The Chinese Ministry of Finance said in a statement on Saturday that the defense budget would increase 7.1 percent from last year.
The figure indicates a faster expansion than before and widens the defense spending gap between Taiwan and China.
Photo: Ann Wang, Reuters
Speaking to the Chinese National People’s Congress in Beijing, Chinese Premier Li Keqiang (李克強) said China is to implement “Chinese President Xi Jinping (習近平) thought as it pertains to the strengthening of the military and realize the centennial goals for the founding of the armed forces.”
“Military capabilities must be enhanced in every aspect and risks in every sector and region be managed comprehensively so that the strategic capability to defend national sovereignty, security and interests is improved,” he said.
The state-run Global Times cited an anonymous expert as saying that China’s military budget is not a challenge to the US position in the Indo-Pacific region and that the figure does not represent a great increase after taking inflation into account.
The President Tsai Ing-wen (蔡英文) administration’s military budget for this fiscal year, which lawmakers approved after a slight reduction, is NT$374 billion (US$13.3 billion), although some of that is due to a 4 percent increase to the salaries of civil servants.
Lawmakers also authorized special budgets to acquire new fighter jets, and improve sea and air capabilities in the form of two special budgets of NT$400 billion and NT$480 billion respectively, which are separate from the general defense budget.
Asked about China’s military budget, Chen Shih-min (陳世民), associate professor of political science at National Taiwan University, said the defense spending of a country reflects its grand strategy.
As a smaller country in terms of territory and population, Taiwan could not match China’s military spending, which explains its emphasis on an asymmetric warfare strategy, he said.
However, the Ministry of National Defense should consider shifting the nation’s strategy toward preventing war via deterrence instead of focusing on winning a war after hostilities break out, he said.
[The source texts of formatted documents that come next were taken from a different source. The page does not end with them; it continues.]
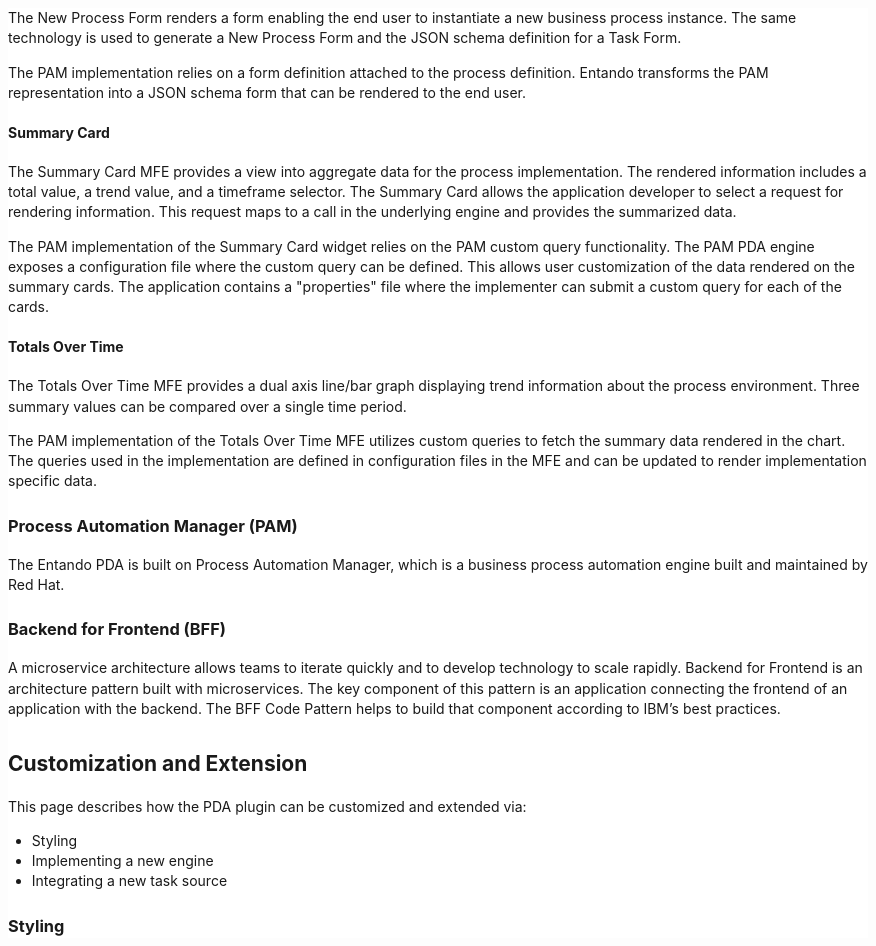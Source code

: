 The New Process Form renders a form enabling the end user to instantiate a new business process instance. The same technology is used to generate a New Process Form and the JSON schema definition for a Task Form.
 
The PAM implementation relies on a form definition attached to the process definition. Entando transforms the PAM representation into a JSON schema form that can be rendered to the end user.
 
#### Summary Card
 
The Summary Card MFE provides a view into aggregate data for the process
implementation. The rendered information includes a total value, a trend
value, and a timeframe selector. The Summary Card allows the
application developer to select a request for rendering information. This request maps to a call in the underlying engine and provides the summarized data.
 
The PAM implementation of the Summary Card widget relies on the PAM custom query functionality. The PAM PDA engine exposes a configuration file where the custom query can be defined. This allows user customization of the data rendered on the summary cards. The application contains a "properties" file where the implementer can submit a custom query for each of the cards.
 
#### Totals Over Time
 
The Totals Over Time MFE provides a dual axis line/bar graph displaying
trend information about the process environment. Three summary values can be compared over a single time period.
 
The PAM implementation of the Totals Over Time MFE utilizes custom queries to fetch the summary data rendered in the chart. The queries used in the implementation are defined in configuration files in the MFE and can be updated to render implementation specific data.
 
### Process Automation Manager (PAM)
 
The Entando PDA is built on Process Automation Manager, which is a business process automation engine built and maintained by Red Hat.
 
### Backend for Frontend (BFF)
 
A microservice architecture allows teams to iterate quickly and to
develop technology to scale rapidly. Backend for Frontend
is an architecture pattern built with microservices. The key
component of this pattern is an application connecting the frontend
of an application with the backend. The BFF Code Pattern helps to build that component according to IBM’s best practices.
 
## Customization and Extension
 
This page describes how the PDA plugin can be customized and extended via:

- Styling
- Implementing a new engine
- Integrating a new task source
 
### Styling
“This means dedicating limited military budget to retaliatory capabilities that could inflict intolerable damage on an adversary,” he said.
TAIWAN CAN REPEL CHINA
Separately, military experts assessing the situation in Ukraine on Saturday said that Taiwan could repel an invasion by China and defeat the Chinese People’s Liberation Army (PLA), as the nation already has portable missile systems in place.
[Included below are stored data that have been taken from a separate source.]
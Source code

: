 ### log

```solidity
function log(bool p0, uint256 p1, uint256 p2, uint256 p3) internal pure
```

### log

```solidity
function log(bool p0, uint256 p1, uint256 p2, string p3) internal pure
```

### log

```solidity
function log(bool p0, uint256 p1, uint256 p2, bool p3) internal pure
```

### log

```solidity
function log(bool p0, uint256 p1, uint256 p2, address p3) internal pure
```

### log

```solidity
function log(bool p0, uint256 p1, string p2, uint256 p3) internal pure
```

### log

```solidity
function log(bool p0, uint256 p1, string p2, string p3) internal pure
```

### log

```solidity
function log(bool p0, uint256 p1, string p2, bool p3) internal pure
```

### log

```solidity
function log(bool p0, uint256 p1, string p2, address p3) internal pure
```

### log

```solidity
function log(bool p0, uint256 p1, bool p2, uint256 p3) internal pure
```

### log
Taiwan is to acquire 400 US-made FGM-148 Javelin portable shoulder-fired anti-tank missiles with automatic infrared guidance. The nation is scheduled to take delivery of 200 missiles next year and the remaining 200 units the following year, a ministry official said on condition of anonymity.
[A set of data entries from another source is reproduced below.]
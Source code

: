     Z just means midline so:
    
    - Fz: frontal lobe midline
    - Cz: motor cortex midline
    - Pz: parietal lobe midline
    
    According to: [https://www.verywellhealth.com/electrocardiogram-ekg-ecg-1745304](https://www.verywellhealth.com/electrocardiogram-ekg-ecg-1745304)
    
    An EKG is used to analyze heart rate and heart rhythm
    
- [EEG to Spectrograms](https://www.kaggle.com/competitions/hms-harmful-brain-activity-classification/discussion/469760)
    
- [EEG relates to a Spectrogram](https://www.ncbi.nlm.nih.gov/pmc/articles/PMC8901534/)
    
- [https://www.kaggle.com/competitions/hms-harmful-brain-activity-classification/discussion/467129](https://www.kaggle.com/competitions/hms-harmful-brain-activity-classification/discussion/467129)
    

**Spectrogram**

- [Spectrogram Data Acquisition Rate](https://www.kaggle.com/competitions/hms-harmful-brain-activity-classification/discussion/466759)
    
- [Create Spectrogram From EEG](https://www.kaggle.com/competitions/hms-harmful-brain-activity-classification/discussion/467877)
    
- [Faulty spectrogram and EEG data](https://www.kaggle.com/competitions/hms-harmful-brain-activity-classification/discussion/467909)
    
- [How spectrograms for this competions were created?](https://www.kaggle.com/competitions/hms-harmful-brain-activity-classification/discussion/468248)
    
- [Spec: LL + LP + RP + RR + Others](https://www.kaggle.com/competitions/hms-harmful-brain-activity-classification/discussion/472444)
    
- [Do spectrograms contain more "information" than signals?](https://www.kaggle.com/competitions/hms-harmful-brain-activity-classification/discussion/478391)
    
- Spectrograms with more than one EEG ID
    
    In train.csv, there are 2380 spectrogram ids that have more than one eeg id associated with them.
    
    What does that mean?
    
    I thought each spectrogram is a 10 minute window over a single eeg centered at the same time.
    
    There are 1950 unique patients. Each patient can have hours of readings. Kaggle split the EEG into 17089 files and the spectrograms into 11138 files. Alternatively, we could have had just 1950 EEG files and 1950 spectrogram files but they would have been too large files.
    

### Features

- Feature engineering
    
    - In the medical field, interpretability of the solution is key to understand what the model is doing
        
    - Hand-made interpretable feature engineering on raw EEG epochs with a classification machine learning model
The missiles have an effective range of 2,500m.
Javelin missiles are being used by Ukrainian forces against Russian armor.
The purchase would enable Taiwan’s military to upgrade its weapons and gradually phase out older Javelin models in its stock, the official added.
Chang Cheng (張誠), former chief engineer of the Hsiung Feng III missile project, said that “Taiwan is much easier to defend than invade, and the conditions are very different from Ukraine.”
“It has been assessed that China could launch four amphibious marine landing divisions and two army infantry divisions for a total of about 30,000 troops, at least for the first stage of invasion,” Chang said.
“However, with Taiwan’s domestically developed long-range missiles, together with portable air-defense missile systems, we are certain that we can destroy almost all PLA landing troops.”